Book Fish  Law  and Colonialism

    Book Details:
  • Author : Douglas Colebrook Harris
  • Publisher : University of Toronto Press
  • Release : 2001-01-01
  • ISBN : 9780802084538
  • Pages : 324 pages

Download or read book Fish Law and Colonialism written by Douglas Colebrook Harris and published by University of Toronto Press. This book was released on 2001-01-01 with total page 324 pages. Available in PDF, EPUB and Kindle. Book excerpt: An engrossing history, Fish, Law, and Colonialism recounts the human conflict over fish and fishing in British Columbia and of how that conflict was shaped by law. Pacific salmon fisheries, owned and managed by Aboriginal peoples, were transformed in the late nineteenth and early twentieth centuries by commercial and sport fisheries backed by the Canadian state and its law.

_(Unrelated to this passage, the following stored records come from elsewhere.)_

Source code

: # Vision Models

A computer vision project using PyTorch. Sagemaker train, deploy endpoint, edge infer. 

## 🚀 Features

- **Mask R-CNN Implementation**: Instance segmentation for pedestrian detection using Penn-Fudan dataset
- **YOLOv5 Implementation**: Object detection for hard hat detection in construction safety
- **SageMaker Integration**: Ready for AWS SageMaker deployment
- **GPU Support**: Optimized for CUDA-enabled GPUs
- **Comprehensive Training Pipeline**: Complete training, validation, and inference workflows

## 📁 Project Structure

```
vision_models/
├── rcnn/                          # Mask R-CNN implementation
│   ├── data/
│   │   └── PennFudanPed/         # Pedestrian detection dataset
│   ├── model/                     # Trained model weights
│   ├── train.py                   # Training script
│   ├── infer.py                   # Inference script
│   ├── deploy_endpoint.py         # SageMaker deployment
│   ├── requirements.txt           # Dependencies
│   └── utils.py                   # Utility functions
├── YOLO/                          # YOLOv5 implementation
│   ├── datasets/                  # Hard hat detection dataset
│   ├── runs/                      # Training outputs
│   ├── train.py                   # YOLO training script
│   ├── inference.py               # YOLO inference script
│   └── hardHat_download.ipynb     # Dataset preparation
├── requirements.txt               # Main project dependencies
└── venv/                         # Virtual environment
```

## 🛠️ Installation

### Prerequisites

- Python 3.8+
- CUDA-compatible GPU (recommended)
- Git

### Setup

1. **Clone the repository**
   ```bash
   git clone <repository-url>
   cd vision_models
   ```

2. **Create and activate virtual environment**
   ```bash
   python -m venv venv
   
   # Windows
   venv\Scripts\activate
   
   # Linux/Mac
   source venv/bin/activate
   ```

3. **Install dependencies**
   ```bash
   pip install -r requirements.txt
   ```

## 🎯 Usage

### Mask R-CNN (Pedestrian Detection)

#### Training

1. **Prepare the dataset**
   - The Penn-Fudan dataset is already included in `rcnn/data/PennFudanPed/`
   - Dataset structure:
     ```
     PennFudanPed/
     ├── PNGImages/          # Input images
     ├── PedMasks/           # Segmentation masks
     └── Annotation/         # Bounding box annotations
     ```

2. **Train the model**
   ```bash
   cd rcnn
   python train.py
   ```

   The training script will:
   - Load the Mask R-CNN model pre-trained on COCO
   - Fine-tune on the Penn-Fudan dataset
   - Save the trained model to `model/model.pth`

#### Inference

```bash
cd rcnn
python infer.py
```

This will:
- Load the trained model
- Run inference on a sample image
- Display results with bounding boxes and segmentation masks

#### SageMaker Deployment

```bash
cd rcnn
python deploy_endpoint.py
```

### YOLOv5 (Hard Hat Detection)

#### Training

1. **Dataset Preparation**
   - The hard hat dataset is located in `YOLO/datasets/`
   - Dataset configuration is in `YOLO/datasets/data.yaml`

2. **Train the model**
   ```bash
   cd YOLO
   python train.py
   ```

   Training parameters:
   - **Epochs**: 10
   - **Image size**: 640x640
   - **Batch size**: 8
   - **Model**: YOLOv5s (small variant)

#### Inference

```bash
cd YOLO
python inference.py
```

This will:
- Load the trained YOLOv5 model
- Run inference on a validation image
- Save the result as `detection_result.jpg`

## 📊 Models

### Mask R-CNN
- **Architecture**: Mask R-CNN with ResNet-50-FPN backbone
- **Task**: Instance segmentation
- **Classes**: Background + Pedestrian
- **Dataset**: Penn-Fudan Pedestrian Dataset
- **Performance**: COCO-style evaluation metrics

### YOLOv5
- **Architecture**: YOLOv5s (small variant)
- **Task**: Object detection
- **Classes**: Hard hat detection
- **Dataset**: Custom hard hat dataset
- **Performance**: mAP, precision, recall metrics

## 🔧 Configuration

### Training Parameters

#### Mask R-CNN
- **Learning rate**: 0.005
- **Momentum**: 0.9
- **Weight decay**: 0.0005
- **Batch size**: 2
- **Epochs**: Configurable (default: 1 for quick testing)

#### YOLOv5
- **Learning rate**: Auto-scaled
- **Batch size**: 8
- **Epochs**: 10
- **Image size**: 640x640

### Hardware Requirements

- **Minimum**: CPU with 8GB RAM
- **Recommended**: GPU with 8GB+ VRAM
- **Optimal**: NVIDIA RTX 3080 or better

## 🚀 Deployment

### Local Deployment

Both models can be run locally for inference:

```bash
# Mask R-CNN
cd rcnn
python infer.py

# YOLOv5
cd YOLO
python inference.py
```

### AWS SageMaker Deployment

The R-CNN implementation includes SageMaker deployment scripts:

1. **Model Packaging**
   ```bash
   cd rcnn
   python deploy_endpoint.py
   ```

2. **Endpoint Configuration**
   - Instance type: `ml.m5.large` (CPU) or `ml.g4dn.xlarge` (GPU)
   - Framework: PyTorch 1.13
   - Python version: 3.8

Through detailed case studies of the conflicts over fish weirs on the Cowichan and Babine rivers, Douglas Harris describes the evolving legal apparatus that dispossessed Aboriginal peoples of their fisheries. Building upon themes developed in literatures on state law and local custom, and law and colonialism, he examines the contested nature of the colonial encounter on the scale of a river. In doing so, Harris reveals the many divisions both within and between government departments, local settler societies, and Aboriginal communities. Drawing on government records, statute books, case reports, newspapers, missionary papers and a secondary anthropological literature to explore the roots of the continuing conflict over the salmon fishery, Harris has produced a superb, and timely, legal and historical study of law as contested terrain in the legal capture of Aboriginal salmon fisheries in British Columbia.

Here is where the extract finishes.